3
        byte arr[] = new byte[] {56, 99, 87, 77, 73, 90, 105, -23, -52, -85, -9, -55, -115, 11, -127, -127};
        String s= new String(arr);
        Arrays.equals(arr, s.getBytes()));  // returns false

Why are the arrays not equal? I would expect getBytes() to return the original byte array.

asim
  • 73
  • 5
  • I suggest inspecting the arrays manually. What do you get if you print `s.getBytes()`? Is it the same as the original `arr`? – Code-Apprentice Apr 18 '22 at 15:10
  • `56 99 87 77 73 90 105 -23 -52 -85 -9 -55 -115 11 -127 -127` `56 99 87 77 73 90 105 -23 -52 -85 -9 -55 -115 11 63 63` – asim Apr 18 '22 at 15:12
  • Are negative bytes valid when using the default character encoding on your system? – Code-Apprentice Apr 18 '22 at 15:13
  • 3
    Negative values are not really relevant.
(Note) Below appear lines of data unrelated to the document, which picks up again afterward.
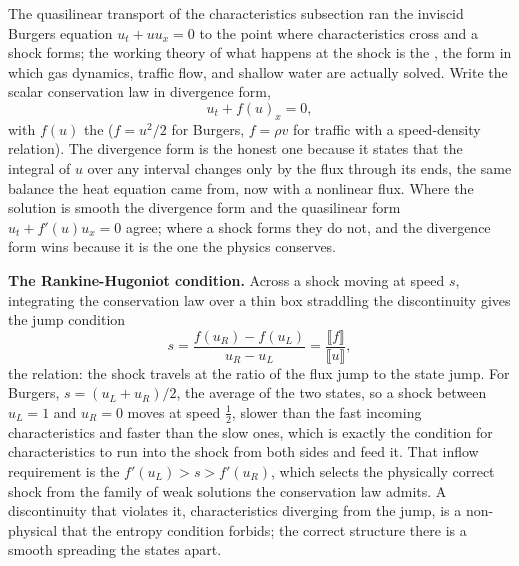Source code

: \begin{mastery}
The quasilinear transport of the characteristics subsection ran the
inviscid Burgers equation $u_{t} + u u_{x} = 0$ to the point where
characteristics cross and a shock forms; the working theory of what
happens at the shock is the , the form in
which gas dynamics, traffic flow, and shallow water are actually
solved. Write the scalar conservation law in divergence form,
\[
u_{t} + f(u)_{x} = 0,
\]
with $f(u)$ the  ($f = u^{2}/2$ for Burgers,
$f = \rho v$ for traffic with a speed-density relation). The
divergence form is the honest one because it states that the
integral of $u$ over any interval changes only by the flux through
its ends, the same balance the heat equation came from, now with a
nonlinear flux. Where the solution is smooth the divergence form and
the quasilinear form $u_{t} + f'(u)u_{x} = 0$ agree; where a shock
forms they do not, and the divergence form wins because it is the one
the physics conserves.

\textbf{The Rankine-Hugoniot condition.} Across a shock moving at
speed $s$, integrating the conservation law over a thin box
straddling the discontinuity gives the jump condition
\[
s = \frac{f(u_{R}) - f(u_{L})}{u_{R} - u_{L}}
  = \frac{\llbracket f \rrbracket}{\llbracket u \rrbracket},
\]
the  relation: the shock travels at the
ratio of the flux jump to the state jump. For Burgers, $s =
(u_{L} + u_{R})/2$, the average of the two states, so a shock between
$u_{L} = 1$ and $u_{R} = 0$ moves at speed $\tfrac{1}{2}$, slower
than the fast incoming characteristics and faster than the slow
ones, which is exactly the condition for characteristics to run into
the shock from both sides and feed it. That inflow requirement is
the  $f'(u_{L}) > s > f'(u_{R})$,
which selects the physically correct shock from the family of weak
solutions the conservation law admits. A discontinuity that violates
it, characteristics diverging from the jump, is a non-physical
 that the entropy condition forbids; the
correct structure there is a smooth 
spreading the states apart.


\end{mastery}
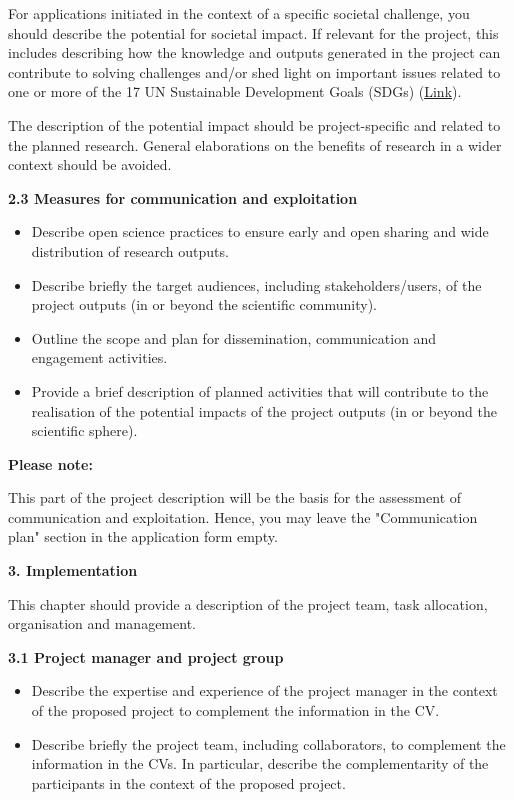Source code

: \documentclass{nfr}
\begin{document}
For applications initiated in the context of a specific societal
challenge, you should describe the potential for societal impact. If
relevant for the project, this includes describing how the knowledge and
outputs generated in the project can contribute to solving challenges
and/or shed light on important issues related to one or more of the 17
UN Sustainable Development Goals (SDGs)
(\href{https://www.un.org/sustainabledevelopment/}{Link}).

The description of the potential impact should be project-specific and
related to the planned research. General elaborations on the benefits of
research in a wider context should be avoided.

\textbf{2.3 Measures for communication and exploitation}

\begin{itemize}
\item
  Describe open science practices to ensure early and open sharing and
  wide distribution of research outputs.
\item
  Describe briefly the target audiences, including stakeholders/users,
  of the project outputs (in or beyond the scientific community).
\item
  Outline the scope and plan for dissemination, communication and
  engagement activities.
\item
  Provide a brief description of planned activities that will contribute
  to the realisation of the potential impacts of the project outputs (in
  or beyond the scientific sphere).
\end{itemize}

\textbf{Please note:}

This part of the project description will be the basis for the
assessment of communication and exploitation. Hence, you may leave the
"Communication plan" section in the application form empty.

\textbf{3. Implementation}

This chapter should provide a description of the project team, task
allocation, organisation and management.

\textbf{3.1 Project manager and project group}

\begin{itemize}
\item
  Describe the expertise and experience of the project manager in the
  context of the proposed project to complement the information in the
  CV.
\item
  Describe briefly the project team, including collaborators, to
  complement the information in the CVs. In particular, describe the
  complementarity of the participants in the context of the proposed
  project.
\end{itemize}
\end{document}
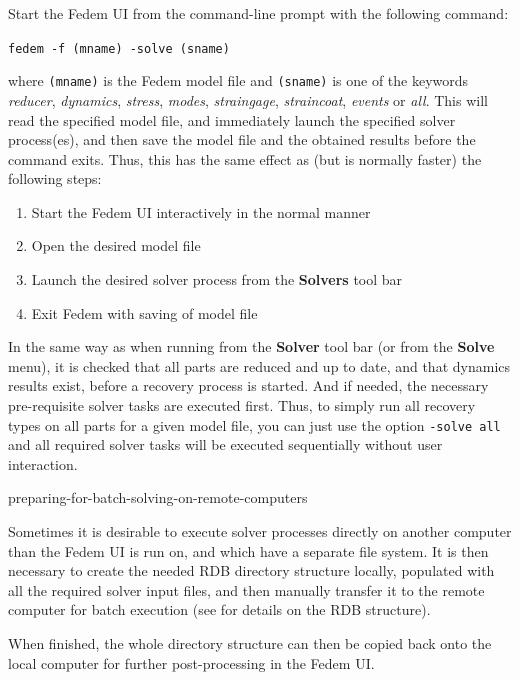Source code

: {Start the Fedem UI from the command-line prompt with the following command:

\texttt{fedem -f (mname) -solve (sname)}

\noindent
where {\tt(mname)} is the Fedem model file and {\tt(sname)} is one of the
keywords {\sl reducer}, {\sl dynamics}, {\sl stress}, {\sl modes},
{\sl straingage}, {\sl straincoat}, {\sl events} or {\sl all}.
This will read the specified model file, and immediately launch the specified
solver process(es), and then save the model file and the obtained results before
the command exits.
Thus, this has the same effect as (but is normally faster) the following steps:

\begin{enumerate}
\item Start the Fedem UI interactively in the normal manner
\item Open the desired model file
\item Launch the desired solver process from the \textbf{Solvers} tool bar
\item Exit Fedem with saving of model file
\end{enumerate}

In the same way as when running from the \textbf{Solver} tool bar (or from the
\textbf{Solve} menu), it is checked that all parts are reduced and up to date,
and that dynamics results exist, before a recovery process is started.
And if needed, the necessary pre-requisite solver tasks are executed first.
Thus, to simply run all recovery types on all parts for a given model file,
you can just use the option {\tt -solve all} and all required solver tasks
will be executed sequentially without user interaction.


           {preparing-for-batch-solving-on-remote-computers}

Sometimes it is desirable to execute solver processes directly on
another computer than the Fedem UI is run on, and which have a separate
file system. It is then necessary to create the needed RDB directory
structure locally, populated with all the required solver input files,
and then manually transfer it to the remote computer for batch execution
(see 
for details on the RDB structure).

When finished, the whole directory structure can then be copied back
onto the local computer for further post-processing in the Fedem UI.

}
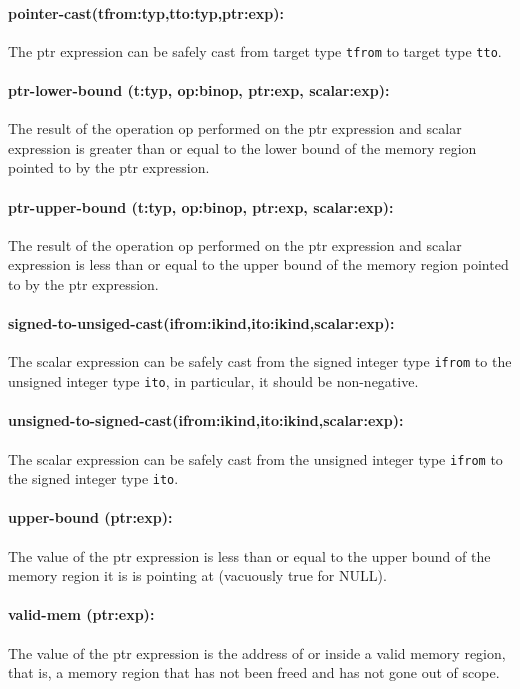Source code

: \documentclass[11pt]{article}
\begin{document}
\paragraph{pointer-cast(tfrom:typ,tto:typ,ptr:exp):}
The ptr expression can be safely cast from target type {\tt tfrom} to
target type {\tt tto}.

\paragraph{ptr-lower-bound (t:typ, op:binop, ptr:exp, scalar:exp):}
The result of the operation op performed on the ptr expression and scalar expression
is greater than or equal to the lower bound of the memory region pointed to by
the ptr expression.

\paragraph{ptr-upper-bound (t:typ, op:binop, ptr:exp, scalar:exp):}
The result of the operation op performed on the ptr expression and scalar expression
is less than or equal to the upper bound of the memory region pointed to by the ptr
expression.

\paragraph{signed-to-unsiged-cast(ifrom:ikind,ito:ikind,scalar:exp):}
The scalar expression can be safely cast from the signed integer type {\tt ifrom}
to the unsigned integer type {\tt ito}, in particular, it should be non-negative.

\paragraph{unsigned-to-signed-cast(ifrom:ikind,ito:ikind,scalar:exp):}
The scalar expression can be safely cast from the unsigned integer type {\tt ifrom}
to the signed integer type {\tt ito}.

\paragraph{upper-bound (ptr:exp):}
The value of the ptr expression is less than or equal to the
    upper bound of the memory region it is is pointing at (vacuously true for NULL).

\paragraph{valid-mem (ptr:exp): }
The value of the ptr expression is the address of or inside a 
	valid memory region, that is, a memory region that has not been freed and
	has not gone out of scope.
	
\end{document}

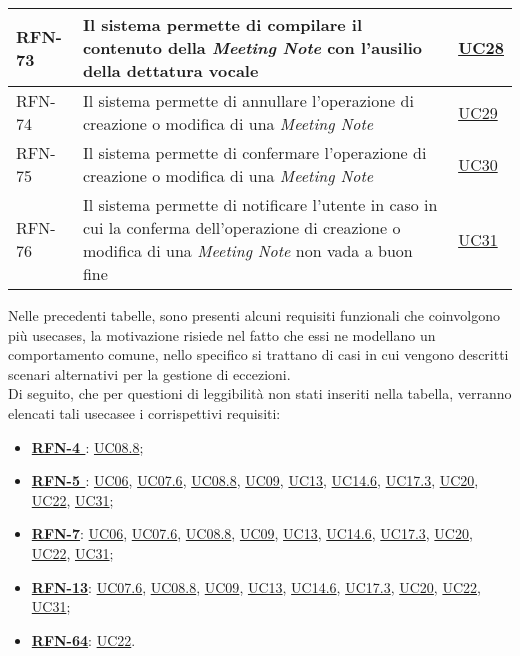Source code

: \begin{table}
\begin{tabularx}{\textwidth}{lXl}
    \hline
    RFN-73 \label{RFN-73} & Il sistema permette di compilare il contenuto della \emph{Meeting Note} con l'ausilio della dettatura vocale & \hyperref[UC28]{UC28} \\
    \hline
    RFN-74 \label{RFN-74} & Il sistema permette di annullare l'operazione di creazione o modifica di una \emph{Meeting Note} & \hyperref[UC29]{UC29} \\
    \hline
    RFN-75 \label{RFN-75} & Il sistema permette di confermare l'operazione di creazione o modifica di una \emph{Meeting Note} & \hyperref[UC30]{UC30} \\
    \hline
    RFN-76 \label{RFN-76} & Il sistema permette di notificare l'utente in caso in cui la conferma dell'operazione di creazione o modifica di una \emph{Meeting Note} non vada a buon fine & \hyperref[UC31]{UC31} \\
    \hline
\end{tabularx}
\end{table}

\clearpage

\noindent Nelle precedenti tabelle, sono presenti alcuni requisiti funzionali che coinvolgono più \glspl{usecase}\glsoccur, la motivazione risiede nel fatto che essi ne modellano un comportamento comune, nello specifico si trattano di casi in cui vengono descritti scenari alternativi per la gestione di eccezioni.\\
Di seguito, che per questioni di leggibilità non stati inseriti nella tabella, verranno elencati tali \gls{usecase}\glsoccur e i corrispettivi requisiti:
\begin{itemize}
    \item \textbf{\hyperref[RFN-4]{RFN-4 }}: \hyperref[UC08.8]{UC08.8};
    \item \textbf{\hyperref[RFN-5]{RFN-5 }}: \hyperref[UC06]{UC06}, \hyperref[UC07.6]{UC07.6}, \hyperref[UC08.8]{UC08.8}, \hyperref[UC09]{UC09}, \hyperref[UC13]{UC13}, \hyperref[UC14.6]{UC14.6}, \hyperref[UC17.3]{UC17.3}, \hyperref[UC20]{UC20}, \hyperref[UC22]{UC22}, \hyperref[UC31]{UC31};
    \item \textbf{\hyperref[RFN-7]{RFN-7}}: \hyperref[UC06]{UC06}, \hyperref[UC07.6]{UC07.6}, \hyperref[UC08.8]{UC08.8}, \hyperref[UC09]{UC09}, \hyperref[UC13]{UC13}, \hyperref[UC14.6]{UC14.6}, \hyperref[UC17.3]{UC17.3}, \hyperref[UC20]{UC20}, \hyperref[UC22]{UC22}, \hyperref[UC31]{UC31};
    \item \textbf{\hyperref[RFN-13]{RFN-13}}: \hyperref[UC07.6]{UC07.6}, \hyperref[UC08.8]{UC08.8}, \hyperref[UC09]{UC09}, \hyperref[UC13]{UC13}, \hyperref[UC14.6]{UC14.6}, \hyperref[UC17.3]{UC17.3}, \hyperref[UC20]{UC20}, \hyperref[UC22]{UC22}, \hyperref[UC31]{UC31};
    \item \textbf{\hyperref[RFN-64]{RFN-64}}: \hyperref[UC22]{UC22}.
\end{itemize}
Character encodings don't care. The result will depend on what character encoding is used. Running it with `-Dfile.encoding=Latin1` will 'work' – g00se Apr 18 '22 at 15:15
  • 1
    Its all about which charset these characters represented by these negative numbers belong to. If you know it, it will work – Chetan Ahirrao Apr 18 '22 at 15:22
  • 1
    As will GB18030 GBK IBM00858 IBM437 IBM775 IBM850 IBM852 IBM855 IBM857 IBM862 IBM866 ISO-8859-1 ISO-8859-13 ISO-8859-15 ISO-8859-16 ISO-8859-2 ISO-8859-3 ISO-8859-4 ISO-8859-5 ISO-8859-7 ISO-8859-9 KOI8-R KOI8-U windows-1251 x-IBM737 x-iso-8859-11 – g00se Apr 18 '22 at 15:22
  • Both `new String(bytes[])` and `getBytes()` use the `Charset.defaultCharset()` – Rob Audenaerde Apr 18 '22 at 15:24
  • 1
    @ChetanAhirrao *If you know it, it will work* Knowing *alone* won't help you. You need to set that `file.encoding` in the system or use the correct argument to `getBytes` – g00se Apr 18 '22 at 15:24
  • Btw. Thanks, this makes a great java puzzler ;) – Rob Audenaerde Apr 18 '22 at 15:34
  • Of course, starting in JDK 18 UTF-8 is going to be the [default character set](https://openjdk.java.net/jeps/400), so the results will also depend on what Java version you are using. Basically, never use the `new String(byte[])` or `getBytes()` methods; always use the overloads that let you specify the charset. – David Conrad Apr 18 '22 at 16:44

3 Answers3

5

You seem to think that bytes and characters are interchangeable.

They simply are not.

To turn characters into bytes, you 'encode' the characters using a 'charset encoding'. To turn bytes back into characters, you decode them using a 'charset encoding'. There is no such thing as converting one to the other without a charset encoding.

The transition bytes->chars->bytes is only 'perfect' (guaranteed to always give you the same byte array back) for a select few encoding systems. Most encoding systems do not have this property. An encoding system that does, is ISO-8859-1. However, the 2 most common encodings do not have this property: Neither UTF-8 nor US-ASCII gets the job done.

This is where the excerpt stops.